Considerations for Driver MFTs on multi-pin cameras (UWP device apps)
Windows 8.1 offers IHVs and system OEMs the ability to create video processing plug-ins in the form of a Media Foundation Transform (MFT), known as the camera driver MFT. Once installed, these driver MFTs can be used by UWP device apps to enable special video effects. Some cameras provide separate pins for preview, capture, and stills. These multi-pin cameras pose unique challenges to developers. This topic covers some points to consider when developing a camera driver MFT on a multi-pin camera. For more info about creating a driver MFT, see Creating a camera driver MFT.
Introduction
The driver MFT is also referred to as MFT0 to indicate that it's the first MFT to operate in the source reader. A separate instance of MFT0 is attached to every pin on the capture source. For some system OEMs, the AVStream capture driver must support a preview pin, a capture pin, and a still pin. This means that there may be three instances of MFT0. This diagram shows this architecture, with three copies of the IHV Plug-in MFT, one for each stream.

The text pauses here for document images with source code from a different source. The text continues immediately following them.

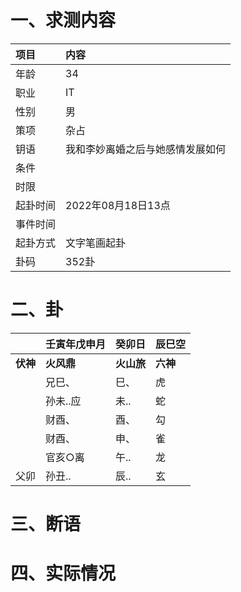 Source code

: # 一、求测内容
|项目|内容|
|:-|:-|
|年龄|34|
|职业|IT|
|性别|男|
|策项|杂占|
|钥语|我和李妙离婚之后与她感情发展如何|
|条件||
|时限||
|起卦时间|2022年08月18日13点|
|事件时间||
|起卦方式|文字笔画起卦|
|卦码|352卦|

# 二、卦
||壬寅年戊申月|癸卯日|辰巳空|
|:-|:-|:-|:-|
|**伏神**|**火风鼎**|**火山旅**|**六神**|
||兄巳、|巳、|虎|
||孙未..应|未..|蛇|
||财酉、|酉、|勾|
||财酉、|申、|雀|
||官亥○离|午..|龙|
|父卯|孙丑..|辰..|玄|


# 三、断语

# 四、实际情况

Typical scenarios for MFT0 may present challenges. Two popular functions for MFT0 are:
Analyzing the video stream to provide feedback to the camera for improved capture (such as host-based auto focus and auto exposure)
Adding video effects
One-pin webcam
Historically, cameras have been exposed to Windows as a single capture pin. This diagram represents the way a one-pin webcam works:
In this case, both camera control and video effects work as designed because the preview and stills are tee'd from the capture pin after camera control and video effects are applied. The result is that the saved file or the user's chat buddy will see the same video effects that the user sees in their preview, and that there is only one instance of the camera control feature. If there is an associated UWP device app, the app is connected to the MFT0 on the capture pin, so the MFT0 obtains the control messages from the app (that is, the user).
Three-pin webcam
A three-pin camera may have as many as three instances of MFT0, depending on the application needs. This diagram represents the way a three-pin camera works:
This situation presents several challenges. First, in the case of a host-based auto-exposure solution, which requires direct control of the camera sensor and ISP settings, three MFT0s may be trying to control the camera at the same time. This breaks the control system.

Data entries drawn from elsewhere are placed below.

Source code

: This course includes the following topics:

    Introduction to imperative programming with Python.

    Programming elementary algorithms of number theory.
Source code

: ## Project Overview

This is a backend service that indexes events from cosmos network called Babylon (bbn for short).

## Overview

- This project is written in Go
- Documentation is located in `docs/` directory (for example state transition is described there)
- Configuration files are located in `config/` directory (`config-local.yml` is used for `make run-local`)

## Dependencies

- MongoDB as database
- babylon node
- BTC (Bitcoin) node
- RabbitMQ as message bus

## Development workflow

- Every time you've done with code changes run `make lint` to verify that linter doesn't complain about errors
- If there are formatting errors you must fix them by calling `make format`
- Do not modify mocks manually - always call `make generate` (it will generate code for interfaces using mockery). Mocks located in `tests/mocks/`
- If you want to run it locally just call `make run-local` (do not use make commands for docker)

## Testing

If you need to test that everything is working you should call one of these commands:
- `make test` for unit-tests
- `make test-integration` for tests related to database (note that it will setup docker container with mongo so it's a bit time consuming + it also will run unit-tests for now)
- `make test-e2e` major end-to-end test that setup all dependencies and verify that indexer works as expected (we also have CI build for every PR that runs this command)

Second, there are potentially three instances of video effects. Beyond incurring the cost of three times the calculations, the three instances of the MFT0 must now communicate in a way that ensures each video frame always has the same effect in the exact same state. Otherwise what the user sees will not be what is saved or shared.
Additionally, there are two final compounding factors:
Each instance of the MFT0 may be created or shut down at any time
The UWP device app is only connected to one instance of the MFT0
Compressed video
A webcam or system OEM may choose to compress the video before it is presented on the capture pin (that is, on the webcam itself). Offloading the compression to a webcam allows lower powered PCs to save and share HD video. This compressed video stream generally cannot be analyzed to support camera control, nor can video effects be applied. This presents the challenge of making all instances of MFT0 (and the Microsoft Store device app, if it is there) aware that no effects will be applied to the capture stream. This diagram represents compressed video:
If a user applies a video effect to the preview stream, it cannot be applied to the capture stream or the still pin. Therefore, the user sees a video effect that is not applied to the saved or streamed video. If the preview stream is halted, the Microsoft Store device app will then try to connect to the capture stream. When a user is streaming compressed video, this does not allow for many features.

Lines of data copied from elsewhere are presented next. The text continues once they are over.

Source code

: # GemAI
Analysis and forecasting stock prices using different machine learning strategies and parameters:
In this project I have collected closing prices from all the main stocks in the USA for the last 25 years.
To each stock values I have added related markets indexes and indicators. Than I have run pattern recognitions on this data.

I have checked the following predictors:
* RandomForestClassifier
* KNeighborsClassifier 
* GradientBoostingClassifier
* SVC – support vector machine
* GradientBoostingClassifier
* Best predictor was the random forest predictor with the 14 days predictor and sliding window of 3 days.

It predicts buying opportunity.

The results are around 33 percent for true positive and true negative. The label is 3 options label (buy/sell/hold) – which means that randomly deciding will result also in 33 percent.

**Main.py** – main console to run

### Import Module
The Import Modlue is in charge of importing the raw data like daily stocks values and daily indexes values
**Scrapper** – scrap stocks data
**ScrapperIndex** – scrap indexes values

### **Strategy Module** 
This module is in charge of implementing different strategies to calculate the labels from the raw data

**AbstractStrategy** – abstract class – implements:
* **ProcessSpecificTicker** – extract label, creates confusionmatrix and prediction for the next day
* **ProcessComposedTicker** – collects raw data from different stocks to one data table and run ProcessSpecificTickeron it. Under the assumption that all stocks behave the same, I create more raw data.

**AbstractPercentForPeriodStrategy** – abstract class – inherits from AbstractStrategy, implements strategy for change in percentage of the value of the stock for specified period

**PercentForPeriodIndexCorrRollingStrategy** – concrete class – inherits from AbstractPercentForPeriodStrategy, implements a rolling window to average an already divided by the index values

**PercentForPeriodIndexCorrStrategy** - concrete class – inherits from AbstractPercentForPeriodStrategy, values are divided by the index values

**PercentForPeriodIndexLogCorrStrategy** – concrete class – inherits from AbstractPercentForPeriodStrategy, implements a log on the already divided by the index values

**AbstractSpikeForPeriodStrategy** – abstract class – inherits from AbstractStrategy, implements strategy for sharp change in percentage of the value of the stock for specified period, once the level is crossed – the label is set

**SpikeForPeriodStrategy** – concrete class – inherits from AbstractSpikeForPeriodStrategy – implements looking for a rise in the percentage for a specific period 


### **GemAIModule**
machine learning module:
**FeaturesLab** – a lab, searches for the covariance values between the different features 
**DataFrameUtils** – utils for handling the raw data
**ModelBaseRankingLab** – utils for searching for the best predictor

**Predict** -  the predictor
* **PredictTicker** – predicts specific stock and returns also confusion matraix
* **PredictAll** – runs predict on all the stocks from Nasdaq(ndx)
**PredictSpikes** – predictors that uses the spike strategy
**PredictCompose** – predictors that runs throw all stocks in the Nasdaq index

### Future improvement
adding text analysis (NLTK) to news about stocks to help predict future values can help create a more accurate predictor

Communication between MFT0 instances
If the three instances of the MFT0 can communicate with each other, this may solve most issues. How these instances discover each other is up to the IHV. Once all MFT0s can communicate, the instance of the MFT0 connected to the Microsoft Store device app can let other instances know which effect is being applied and its current state. Also, the three instances can determine which instance applies camera control. Finally, the preview pin can determine if the capture pin is streaming encoded video. The preview pin can then disable video effects.
Although communication between instances of the MFT0 solves the major user experience issues, three instances of video effects must still be running concurrently. Some video effects can use most available CPU resources, particularly when full screen video is being previewed and captured at the same time. These are serious issues. For performance reasons, each ISV should consider what processing may be performed once, such as face detection, and shared with all instances of MFT0.